This statement relates to the common stock, no par value (the “Shares”), of General Employment Enterprises, Inc. (the “Issuer”), an Illinois corporation, whose principal executive offices are located at 184 Shuman Blvd., Suite 420, Naperville, IL 60563.
Item 2. Identity and Background.
Alex Stuckey is a U.S. citizen. His personal address is 1591 Owl Hallow Lane, Jacksonville, Florida 32223. His business address is 13500 Sutton Park Drive South, Suite 204, Jacksonville, Florida 32224. Mr. Stuckey is the President and Chief Operating Officer of the Issuer. During the last five years, Mr. Stuckey has not been convicted in a criminal proceeding nor has he been a party to a civil proceeding of a judicial or administrative body of competent jurisdiction required to be disclosed herein.
Item 3. Source and Amount of Funds or Other Consideration.
Mr. Stuckey acquired 1,500,000 Shares as a member of JOB2B (“JOB LLC”), when JOB LLC distributed its assets to its members. 16,000,000 Shares can be acquired by Mr. Stuckey upon the conversion of 320,000 shares of the Issuer’s Series A Convertible Preferred Stock (the “Preferred Stock”). The Preferred Stock was issued by the Issuer to Mr. Stuckey on April 1, 2015, in exchange for 500 shares of common stock of Scribe Solutions, Inc., a Florida corporation (“Scribe”), in connection with a transaction in which the Issuer acquired 100% of the issued and outstanding shares of common stock of Scribe (the “Transaction”). The remaining 2,886,363 Shares can be acquired by Mr. Stuckey upon the exercise of 2,886,363 common stock purchase warrants of the Issuer, at an exercise price of $0.20 per share (the “Warrants”). The Warrants were issued by the Issuer to Mr. Stuckey on April 1, 2015, in exchange for 150 common stock purchase warrants of Scribe, in connection with the Transaction.

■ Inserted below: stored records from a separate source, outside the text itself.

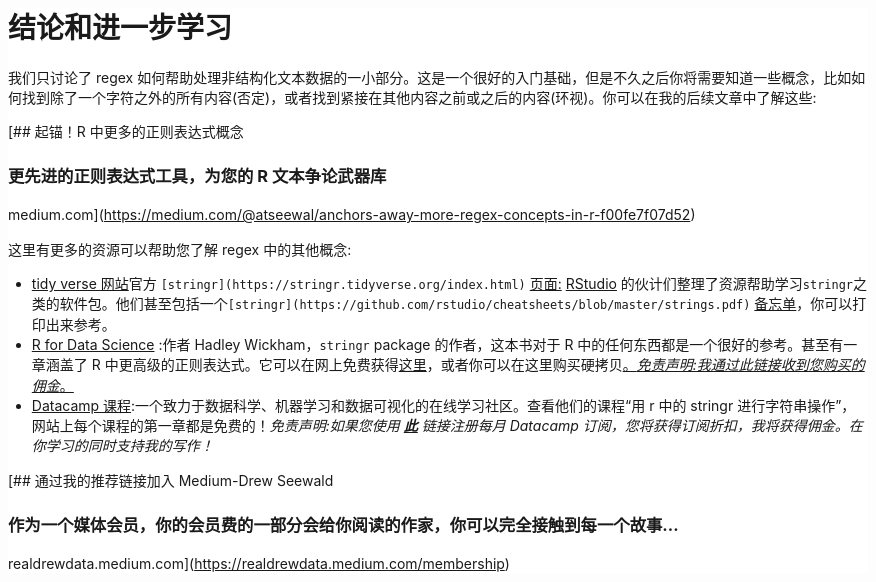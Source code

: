 # 结论和进一步学习

我们只讨论了 regex 如何帮助处理非结构化文本数据的一小部分。这是一个很好的入门基础，但是不久之后你将需要知道一些概念，比如如何找到除了一个字符之外的所有内容(否定)，或者找到紧接在其他内容之前或之后的内容(环视)。你可以在我的后续文章中了解这些:

[](https://medium.com/@atseewal/anchors-away-more-regex-concepts-in-r-f00fe7f07d52) [## 起锚！R 中更多的正则表达式概念

### 更先进的正则表达式工具，为您的 R 文本争论武器库

medium.com](https://medium.com/@atseewal/anchors-away-more-regex-concepts-in-r-f00fe7f07d52) 

这里有更多的资源可以帮助您了解 regex 中的其他概念:

*   [tidy verse 网站](https://stringr.tidyverse.org/index.html)官方 `[stringr](https://stringr.tidyverse.org/index.html)` [页面:](https://stringr.tidyverse.org/index.html) [RStudio](https://rstudio.com/) 的伙计们整理了资源帮助学习`stringr`之类的软件包。他们甚至包括一个`[stringr](https://github.com/rstudio/cheatsheets/blob/master/strings.pdf)` [备忘单](https://github.com/rstudio/cheatsheets/blob/master/strings.pdf)，你可以打印出来参考。
*   [R for Data Science](https://r4ds.had.co.nz/strings.html) :作者 Hadley Wickham，`stringr` package 的作者，这本书对于 R 中的任何东西都是一个很好的参考。甚至有一章涵盖了 R 中更高级的正则表达式。它可以在网上免费获得[这里](https://r4ds.had.co.nz/strings.html)，或者你可以在这里购买硬拷贝[。*免责声明:我通过此链接收到您购买的佣金*。](https://amzn.to/2QUBYaG)
*   [Datacamp 课程](https://www.datacamp.com/join-me/ODczNDQ5):一个致力于数据科学、机器学习和数据可视化的在线学习社区。查看他们的课程“用 r 中的 stringr 进行字符串操作”，网站上每个课程的第一章都是免费的！*免责声明:如果您使用* [***此***](https://www.datacamp.com/join-me/ODczNDQ5) *链接注册每月 Datacamp 订阅，您将获得订阅折扣，我将获得佣金。在你学习的同时支持我的写作！*

[](https://realdrewdata.medium.com/membership) [## 通过我的推荐链接加入 Medium-Drew Seewald

### 作为一个媒体会员，你的会员费的一部分会给你阅读的作家，你可以完全接触到每一个故事…

realdrewdata.medium.com](https://realdrewdata.medium.com/membership)
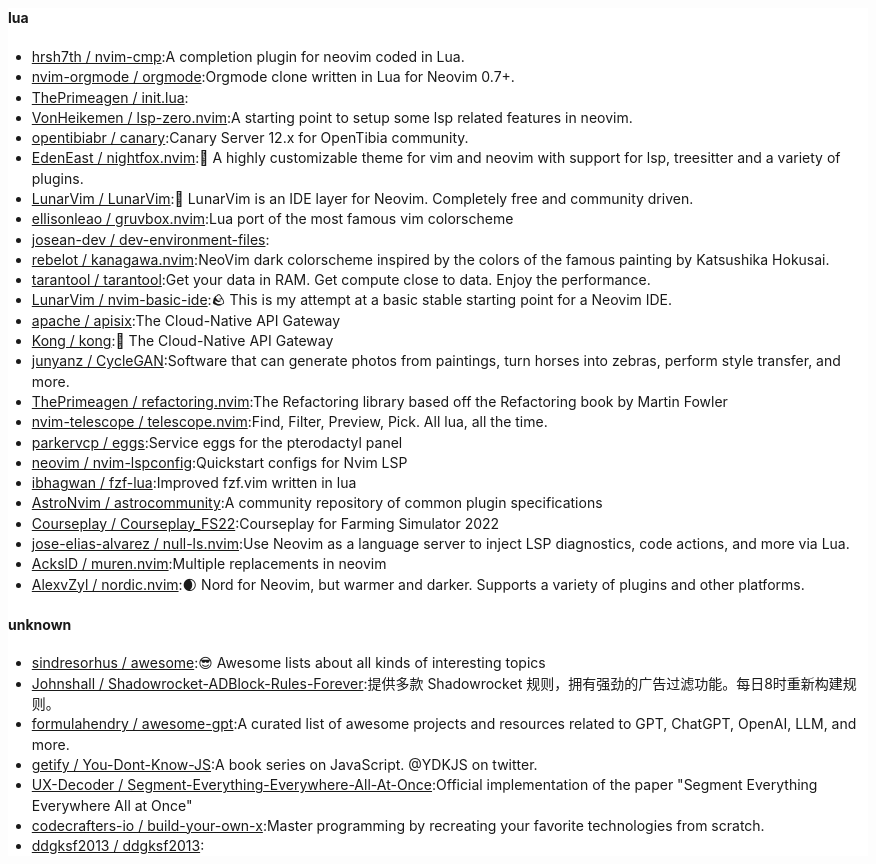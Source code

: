#### lua
* [hrsh7th / nvim-cmp](https://github.com/hrsh7th/nvim-cmp):A completion plugin for neovim coded in Lua.
* [nvim-orgmode / orgmode](https://github.com/nvim-orgmode/orgmode):Orgmode clone written in Lua for Neovim 0.7+.
* [ThePrimeagen / init.lua](https://github.com/ThePrimeagen/init.lua):
* [VonHeikemen / lsp-zero.nvim](https://github.com/VonHeikemen/lsp-zero.nvim):A starting point to setup some lsp related features in neovim.
* [opentibiabr / canary](https://github.com/opentibiabr/canary):Canary Server 12.x for OpenTibia community.
* [EdenEast / nightfox.nvim](https://github.com/EdenEast/nightfox.nvim):🦊
A highly customizable theme for vim and neovim with support for lsp, treesitter and a variety of plugins.
* [LunarVim / LunarVim](https://github.com/LunarVim/LunarVim):🌙
LunarVim is an IDE layer for Neovim. Completely free and community driven.
* [ellisonleao / gruvbox.nvim](https://github.com/ellisonleao/gruvbox.nvim):Lua port of the most famous vim colorscheme
* [josean-dev / dev-environment-files](https://github.com/josean-dev/dev-environment-files):
* [rebelot / kanagawa.nvim](https://github.com/rebelot/kanagawa.nvim):NeoVim dark colorscheme inspired by the colors of the famous painting by Katsushika Hokusai.
* [tarantool / tarantool](https://github.com/tarantool/tarantool):Get your data in RAM. Get compute close to data. Enjoy the performance.
* [LunarVim / nvim-basic-ide](https://github.com/LunarVim/nvim-basic-ide):🪨
This is my attempt at a basic stable starting point for a Neovim IDE.
* [apache / apisix](https://github.com/apache/apisix):The Cloud-Native API Gateway
* [Kong / kong](https://github.com/Kong/kong):🦍
The Cloud-Native API Gateway
* [junyanz / CycleGAN](https://github.com/junyanz/CycleGAN):Software that can generate photos from paintings, turn horses into zebras, perform style transfer, and more.
* [ThePrimeagen / refactoring.nvim](https://github.com/ThePrimeagen/refactoring.nvim):The Refactoring library based off the Refactoring book by Martin Fowler
* [nvim-telescope / telescope.nvim](https://github.com/nvim-telescope/telescope.nvim):Find, Filter, Preview, Pick. All lua, all the time.
* [parkervcp / eggs](https://github.com/parkervcp/eggs):Service eggs for the pterodactyl panel
* [neovim / nvim-lspconfig](https://github.com/neovim/nvim-lspconfig):Quickstart configs for Nvim LSP
* [ibhagwan / fzf-lua](https://github.com/ibhagwan/fzf-lua):Improved fzf.vim written in lua
* [AstroNvim / astrocommunity](https://github.com/AstroNvim/astrocommunity):A community repository of common plugin specifications
* [Courseplay / Courseplay_FS22](https://github.com/Courseplay/Courseplay_FS22):Courseplay for Farming Simulator 2022
* [jose-elias-alvarez / null-ls.nvim](https://github.com/jose-elias-alvarez/null-ls.nvim):Use Neovim as a language server to inject LSP diagnostics, code actions, and more via Lua.
* [AckslD / muren.nvim](https://github.com/AckslD/muren.nvim):Multiple replacements in neovim
* [AlexvZyl / nordic.nvim](https://github.com/AlexvZyl/nordic.nvim):🌒
Nord for Neovim, but warmer and darker. Supports a variety of plugins and other platforms.

#### unknown
* [sindresorhus / awesome](https://github.com/sindresorhus/awesome):😎
Awesome lists about all kinds of interesting topics
* [Johnshall / Shadowrocket-ADBlock-Rules-Forever](https://github.com/Johnshall/Shadowrocket-ADBlock-Rules-Forever):提供多款 Shadowrocket 规则，拥有强劲的广告过滤功能。每日8时重新构建规则。
* [formulahendry / awesome-gpt](https://github.com/formulahendry/awesome-gpt):A curated list of awesome projects and resources related to GPT, ChatGPT, OpenAI, LLM, and more.
* [getify / You-Dont-Know-JS](https://github.com/getify/You-Dont-Know-JS):A book series on JavaScript. @YDKJS on twitter.
* [UX-Decoder / Segment-Everything-Everywhere-All-At-Once](https://github.com/UX-Decoder/Segment-Everything-Everywhere-All-At-Once):Official implementation of the paper "Segment Everything Everywhere All at Once"
* [codecrafters-io / build-your-own-x](https://github.com/codecrafters-io/build-your-own-x):Master programming by recreating your favorite technologies from scratch.
* [ddgksf2013 / ddgksf2013](https://github.com/ddgksf2013/ddgksf2013):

Item 4. Purpose of Transaction.
The Shares were acquired in connection with the Transaction. At the closing of the Transaction, Mr. Stuckey was appointed the Issuer’s President and Chief Operating Officer, and another principal of Scribe was appointed the Issuer’s Chairman of the Board and Chief Executive Officer. Other than the performance of his duties as an officer the Issuer in the ordinary course of business, Mr. Stuckey does not have any plans or proposals involving the Issuer that are required to be disclosed herein.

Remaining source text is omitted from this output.